LISTED ENTRIES:
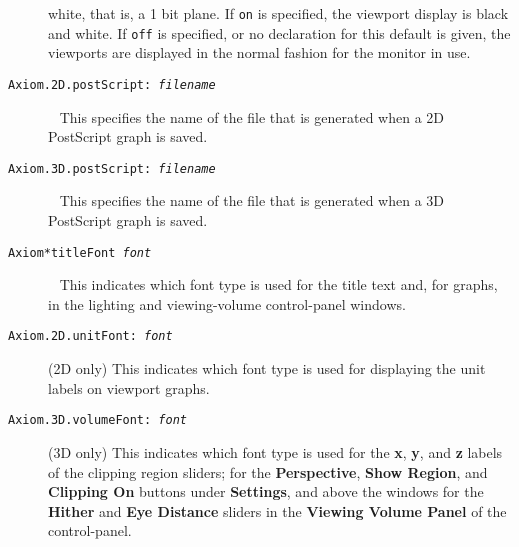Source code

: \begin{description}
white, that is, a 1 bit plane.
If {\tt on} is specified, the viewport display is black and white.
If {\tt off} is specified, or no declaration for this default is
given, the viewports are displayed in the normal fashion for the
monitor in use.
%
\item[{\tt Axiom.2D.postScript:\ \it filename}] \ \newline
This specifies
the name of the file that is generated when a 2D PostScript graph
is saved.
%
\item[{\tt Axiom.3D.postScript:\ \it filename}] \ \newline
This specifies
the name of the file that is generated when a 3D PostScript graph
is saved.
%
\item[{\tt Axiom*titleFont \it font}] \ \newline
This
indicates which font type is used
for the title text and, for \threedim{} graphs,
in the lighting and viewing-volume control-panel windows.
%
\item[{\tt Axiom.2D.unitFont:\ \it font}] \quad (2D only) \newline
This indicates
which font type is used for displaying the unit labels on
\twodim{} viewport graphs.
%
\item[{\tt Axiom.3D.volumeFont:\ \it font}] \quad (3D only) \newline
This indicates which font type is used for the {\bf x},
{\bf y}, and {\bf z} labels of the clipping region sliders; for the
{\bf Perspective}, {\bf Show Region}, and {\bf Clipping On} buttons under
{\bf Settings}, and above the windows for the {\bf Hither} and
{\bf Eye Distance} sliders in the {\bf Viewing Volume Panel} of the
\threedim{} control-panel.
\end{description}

--

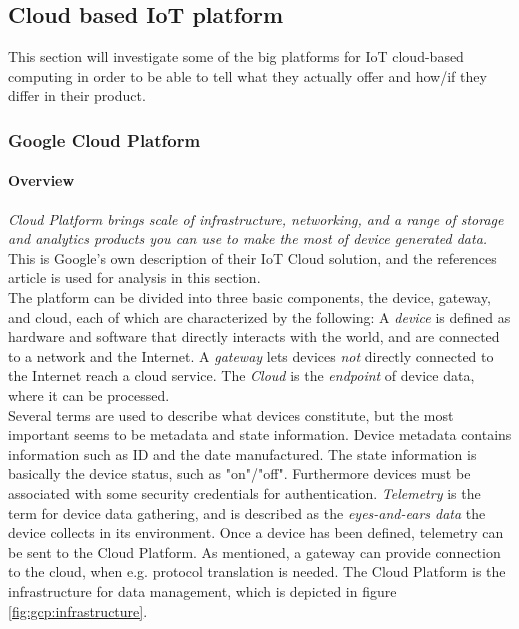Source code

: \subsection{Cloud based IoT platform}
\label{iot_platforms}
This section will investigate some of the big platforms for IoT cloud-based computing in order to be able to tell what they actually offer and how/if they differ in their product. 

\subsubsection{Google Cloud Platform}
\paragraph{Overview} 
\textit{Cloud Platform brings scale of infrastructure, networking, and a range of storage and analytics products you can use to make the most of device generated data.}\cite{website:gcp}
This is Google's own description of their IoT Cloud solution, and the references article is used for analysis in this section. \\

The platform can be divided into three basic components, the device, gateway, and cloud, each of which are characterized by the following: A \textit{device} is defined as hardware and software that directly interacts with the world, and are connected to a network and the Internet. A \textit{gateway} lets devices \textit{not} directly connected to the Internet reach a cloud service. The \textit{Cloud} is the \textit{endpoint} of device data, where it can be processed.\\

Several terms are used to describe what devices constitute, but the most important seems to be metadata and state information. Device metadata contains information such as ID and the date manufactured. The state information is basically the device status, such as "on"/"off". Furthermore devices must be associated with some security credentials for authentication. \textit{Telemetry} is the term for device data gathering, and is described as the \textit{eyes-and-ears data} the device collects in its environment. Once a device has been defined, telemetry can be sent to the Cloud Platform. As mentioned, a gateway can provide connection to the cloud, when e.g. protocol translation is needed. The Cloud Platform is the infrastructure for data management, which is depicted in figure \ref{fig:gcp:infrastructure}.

* * *

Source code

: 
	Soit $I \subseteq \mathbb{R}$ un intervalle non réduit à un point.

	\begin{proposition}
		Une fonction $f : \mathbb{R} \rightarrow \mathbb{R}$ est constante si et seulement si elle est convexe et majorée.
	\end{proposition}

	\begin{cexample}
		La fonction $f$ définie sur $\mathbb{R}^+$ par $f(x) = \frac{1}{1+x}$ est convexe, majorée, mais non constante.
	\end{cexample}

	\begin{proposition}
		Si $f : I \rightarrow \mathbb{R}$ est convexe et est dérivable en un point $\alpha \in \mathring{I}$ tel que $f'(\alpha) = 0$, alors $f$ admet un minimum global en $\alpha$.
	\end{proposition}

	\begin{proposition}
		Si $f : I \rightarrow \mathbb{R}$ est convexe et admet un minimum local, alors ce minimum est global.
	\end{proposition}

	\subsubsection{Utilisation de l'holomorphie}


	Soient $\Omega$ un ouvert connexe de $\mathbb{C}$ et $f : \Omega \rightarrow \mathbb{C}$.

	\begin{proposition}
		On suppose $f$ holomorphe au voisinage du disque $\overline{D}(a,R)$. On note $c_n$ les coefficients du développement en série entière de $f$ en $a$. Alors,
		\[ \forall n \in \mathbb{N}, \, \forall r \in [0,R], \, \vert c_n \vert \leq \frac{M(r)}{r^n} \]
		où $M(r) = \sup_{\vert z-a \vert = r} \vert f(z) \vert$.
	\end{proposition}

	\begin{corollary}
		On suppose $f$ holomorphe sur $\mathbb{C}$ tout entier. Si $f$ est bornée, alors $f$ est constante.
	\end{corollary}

WORK INSTRUCTION: Write out exactly the lines above from the line with "minimum est global." through the line with "[0,R], \, \vert", both of them included, and leave out all other lines.

WORKED SOLUTION:
		Si $f : I \rightarrow \mathbb{R}$ est convexe et admet un minimum local, alors ce minimum est global.
	\end{proposition}

	\subsubsection{Utilisation de l'holomorphie}


	Soient $\Omega$ un ouvert connexe de $\mathbb{C}$ et $f : \Omega \rightarrow \mathbb{C}$.

	\begin{proposition}
		On suppose $f$ holomorphe au voisinage du disque $\overline{D}(a,R)$. On note $c_n$ les coefficients du développement en série entière de $f$ en $a$. Alors,
		\[ \forall n \in \mathbb{N}, \, \forall r \in [0,R], \, \vert c_n \vert \leq \frac{M(r)}{r^n} \]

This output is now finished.